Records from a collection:
-=-=-=-=-
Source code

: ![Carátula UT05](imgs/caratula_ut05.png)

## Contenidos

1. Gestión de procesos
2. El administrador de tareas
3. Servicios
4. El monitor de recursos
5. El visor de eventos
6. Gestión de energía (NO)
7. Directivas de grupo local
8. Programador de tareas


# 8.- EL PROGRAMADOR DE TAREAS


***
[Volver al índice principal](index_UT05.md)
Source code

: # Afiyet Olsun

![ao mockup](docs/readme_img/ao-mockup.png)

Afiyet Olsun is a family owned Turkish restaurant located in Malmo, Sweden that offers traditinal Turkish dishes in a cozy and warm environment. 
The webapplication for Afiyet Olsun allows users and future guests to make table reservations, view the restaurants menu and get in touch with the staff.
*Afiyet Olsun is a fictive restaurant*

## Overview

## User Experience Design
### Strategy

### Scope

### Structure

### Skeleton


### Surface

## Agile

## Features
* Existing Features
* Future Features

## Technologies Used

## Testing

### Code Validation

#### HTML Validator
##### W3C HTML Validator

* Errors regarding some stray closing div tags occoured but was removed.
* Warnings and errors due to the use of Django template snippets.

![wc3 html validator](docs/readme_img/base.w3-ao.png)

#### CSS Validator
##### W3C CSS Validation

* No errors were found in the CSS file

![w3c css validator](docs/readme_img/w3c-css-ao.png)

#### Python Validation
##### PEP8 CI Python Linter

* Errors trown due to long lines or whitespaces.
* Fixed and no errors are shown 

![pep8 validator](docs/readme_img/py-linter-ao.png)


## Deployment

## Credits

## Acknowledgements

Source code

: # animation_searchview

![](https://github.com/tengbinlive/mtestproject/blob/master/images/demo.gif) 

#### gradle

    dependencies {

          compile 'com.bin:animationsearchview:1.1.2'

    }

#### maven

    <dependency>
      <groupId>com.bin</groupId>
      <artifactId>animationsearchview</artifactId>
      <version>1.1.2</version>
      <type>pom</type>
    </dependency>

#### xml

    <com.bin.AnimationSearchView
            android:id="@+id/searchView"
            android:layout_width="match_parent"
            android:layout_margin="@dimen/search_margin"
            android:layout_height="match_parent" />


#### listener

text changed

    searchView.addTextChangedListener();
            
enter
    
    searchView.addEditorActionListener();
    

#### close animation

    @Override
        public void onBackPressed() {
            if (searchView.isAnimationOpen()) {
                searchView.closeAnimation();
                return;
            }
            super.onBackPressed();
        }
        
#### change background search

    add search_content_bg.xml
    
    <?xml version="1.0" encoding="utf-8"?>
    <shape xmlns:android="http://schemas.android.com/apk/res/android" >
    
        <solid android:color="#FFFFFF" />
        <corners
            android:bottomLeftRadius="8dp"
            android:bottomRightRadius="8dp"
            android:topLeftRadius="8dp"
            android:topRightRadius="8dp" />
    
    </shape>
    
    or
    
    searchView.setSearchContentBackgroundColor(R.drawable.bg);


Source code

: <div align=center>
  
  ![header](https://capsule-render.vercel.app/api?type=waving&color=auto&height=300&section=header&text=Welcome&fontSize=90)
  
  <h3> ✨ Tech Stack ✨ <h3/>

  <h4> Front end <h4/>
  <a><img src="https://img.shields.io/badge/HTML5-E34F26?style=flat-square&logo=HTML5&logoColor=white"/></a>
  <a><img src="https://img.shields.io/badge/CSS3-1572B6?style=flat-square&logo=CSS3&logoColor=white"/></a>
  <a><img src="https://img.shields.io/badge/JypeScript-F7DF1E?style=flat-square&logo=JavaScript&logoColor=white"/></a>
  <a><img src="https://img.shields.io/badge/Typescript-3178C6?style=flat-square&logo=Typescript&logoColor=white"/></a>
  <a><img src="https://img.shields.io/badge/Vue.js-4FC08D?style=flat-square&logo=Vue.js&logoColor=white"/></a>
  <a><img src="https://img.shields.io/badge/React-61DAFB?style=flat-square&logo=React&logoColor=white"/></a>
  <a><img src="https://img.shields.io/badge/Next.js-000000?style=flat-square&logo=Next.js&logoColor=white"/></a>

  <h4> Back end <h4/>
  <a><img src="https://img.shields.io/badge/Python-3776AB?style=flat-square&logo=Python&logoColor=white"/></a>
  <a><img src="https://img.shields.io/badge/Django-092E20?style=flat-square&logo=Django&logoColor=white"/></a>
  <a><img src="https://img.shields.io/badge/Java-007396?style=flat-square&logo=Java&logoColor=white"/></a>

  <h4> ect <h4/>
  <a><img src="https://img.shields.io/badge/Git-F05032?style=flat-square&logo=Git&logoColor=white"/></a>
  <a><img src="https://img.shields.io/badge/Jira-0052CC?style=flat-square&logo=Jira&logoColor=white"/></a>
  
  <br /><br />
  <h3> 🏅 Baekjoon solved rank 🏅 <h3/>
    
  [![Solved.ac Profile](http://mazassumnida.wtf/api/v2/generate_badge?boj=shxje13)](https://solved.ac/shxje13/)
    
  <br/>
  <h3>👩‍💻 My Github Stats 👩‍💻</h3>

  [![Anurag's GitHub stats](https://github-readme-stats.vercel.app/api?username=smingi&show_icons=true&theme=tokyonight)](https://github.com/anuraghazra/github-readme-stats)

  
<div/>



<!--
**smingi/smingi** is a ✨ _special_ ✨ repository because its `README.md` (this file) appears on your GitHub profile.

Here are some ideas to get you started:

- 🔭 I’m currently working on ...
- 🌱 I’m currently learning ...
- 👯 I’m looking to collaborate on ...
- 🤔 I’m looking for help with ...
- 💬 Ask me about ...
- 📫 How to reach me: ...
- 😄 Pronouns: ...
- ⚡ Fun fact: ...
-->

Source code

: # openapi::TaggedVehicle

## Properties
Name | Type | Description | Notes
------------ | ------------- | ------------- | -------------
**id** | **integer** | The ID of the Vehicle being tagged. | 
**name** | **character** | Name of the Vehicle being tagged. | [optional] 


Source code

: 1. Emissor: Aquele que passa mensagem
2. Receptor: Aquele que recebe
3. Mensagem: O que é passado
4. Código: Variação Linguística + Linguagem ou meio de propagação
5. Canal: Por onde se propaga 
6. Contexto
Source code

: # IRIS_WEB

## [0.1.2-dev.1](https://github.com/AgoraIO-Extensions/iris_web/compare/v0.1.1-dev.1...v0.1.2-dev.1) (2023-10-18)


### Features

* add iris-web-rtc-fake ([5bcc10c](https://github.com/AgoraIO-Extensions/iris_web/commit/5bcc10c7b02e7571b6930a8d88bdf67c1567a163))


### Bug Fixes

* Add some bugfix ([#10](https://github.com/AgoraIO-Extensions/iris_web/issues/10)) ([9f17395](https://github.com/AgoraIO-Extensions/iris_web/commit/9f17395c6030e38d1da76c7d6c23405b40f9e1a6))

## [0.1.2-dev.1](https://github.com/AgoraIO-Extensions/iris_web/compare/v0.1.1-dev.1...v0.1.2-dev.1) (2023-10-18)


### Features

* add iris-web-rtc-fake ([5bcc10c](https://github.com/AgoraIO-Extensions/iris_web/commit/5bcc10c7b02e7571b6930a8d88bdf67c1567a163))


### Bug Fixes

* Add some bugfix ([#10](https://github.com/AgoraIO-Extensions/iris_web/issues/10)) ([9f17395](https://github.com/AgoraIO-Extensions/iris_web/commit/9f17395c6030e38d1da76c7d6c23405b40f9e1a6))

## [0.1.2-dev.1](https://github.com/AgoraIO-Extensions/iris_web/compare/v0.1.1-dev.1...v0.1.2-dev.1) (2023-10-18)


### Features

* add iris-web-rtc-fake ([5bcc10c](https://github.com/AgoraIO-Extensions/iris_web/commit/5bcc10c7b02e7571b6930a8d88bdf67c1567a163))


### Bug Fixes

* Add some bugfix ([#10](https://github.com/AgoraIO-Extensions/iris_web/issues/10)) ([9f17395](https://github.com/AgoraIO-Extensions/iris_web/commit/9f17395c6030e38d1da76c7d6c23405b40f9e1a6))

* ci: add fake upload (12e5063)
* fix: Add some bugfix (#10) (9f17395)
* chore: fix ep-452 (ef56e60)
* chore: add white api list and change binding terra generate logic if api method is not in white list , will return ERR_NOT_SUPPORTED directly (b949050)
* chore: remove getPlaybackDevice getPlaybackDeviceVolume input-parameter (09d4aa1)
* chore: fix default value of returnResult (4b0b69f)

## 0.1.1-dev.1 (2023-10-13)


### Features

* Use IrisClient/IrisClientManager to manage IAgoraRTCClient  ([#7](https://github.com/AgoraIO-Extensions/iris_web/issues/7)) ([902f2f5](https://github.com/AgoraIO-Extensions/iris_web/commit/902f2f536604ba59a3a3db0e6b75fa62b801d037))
-=-=-=-=-
In the records above, how many lines contain the string "solved"? Only that number should be written.

2